Main Ingredients:
Egg Yolk: 2; Granulated Sugar: 20g; Gelatin Sheets: 10g; Fine Sugar: 40g.
Auxiliary Ingredients:
Mascarpone Cheese: 250g; Milk: 50g; Animal Whipping Cream: 250g; Red Dragon Fruit: Appropriate amount.
Flavor: Sweet; Process: Other; Time: Several hours; Difficulty: Normal.
Detailed Steps for Cooking Rose-shaped Dragon Fruit Bicolor Mousse
Ingredients Collection
Use a food processor to puree the red dragon fruit, then sift and set aside (I used about 50g of sifted puree).
Put 2 egg yolks and 20g granulated sugar in a bowl, and beat until the mixture turns white over a double boiler.
Put 250g mascarpone cheese in a bowl over a double boiler and stir until it becomes a smooth paste without lumps.
Add the egg yolk mixture to the cheese paste and mix well.
Soak 10g of gelatin sheets in cold water until soft, then drain the water.
Heat 50g of milk over a double boiler, add the softened gelatin sheets and stir until completely melted. Pour the mixture into the cheese paste and mix well.

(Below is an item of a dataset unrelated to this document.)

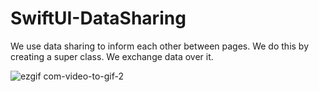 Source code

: # SwiftUI-DataSharing

We use data sharing to inform each other between pages. We do this by creating a super class. We exchange data over it.

![ezgif com-video-to-gif-2](https://user-images.githubusercontent.com/86594390/155003804-7644b54a-cfa6-4461-b4f9-f890cbde71aa.gif)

Add 20g of whipping cream to 40g of fine sugar in three portions and beat until 60-70% whipped (the degree of whipping depends on the thickness of the cheese paste).
Divide the cheese paste into two bowls.
Add one portion of the cheese paste to the dragon fruit puree and mix well.
Add the whipped cream to the other two portions of cheese paste and mix well.
Put the two mixed cheese pastes into two large disposable piping bags respectively.
Cut a small hole in the piping bags and squeeze the mixture into the rose-shaped molds. Freeze in the refrigerator for at least 4 hours.
Remove the molds from the refrigerator and quickly remove the mousse from the molds. The mousse can be eaten after being thawed in the refrigerator or can be kept frozen and eaten as ice cream.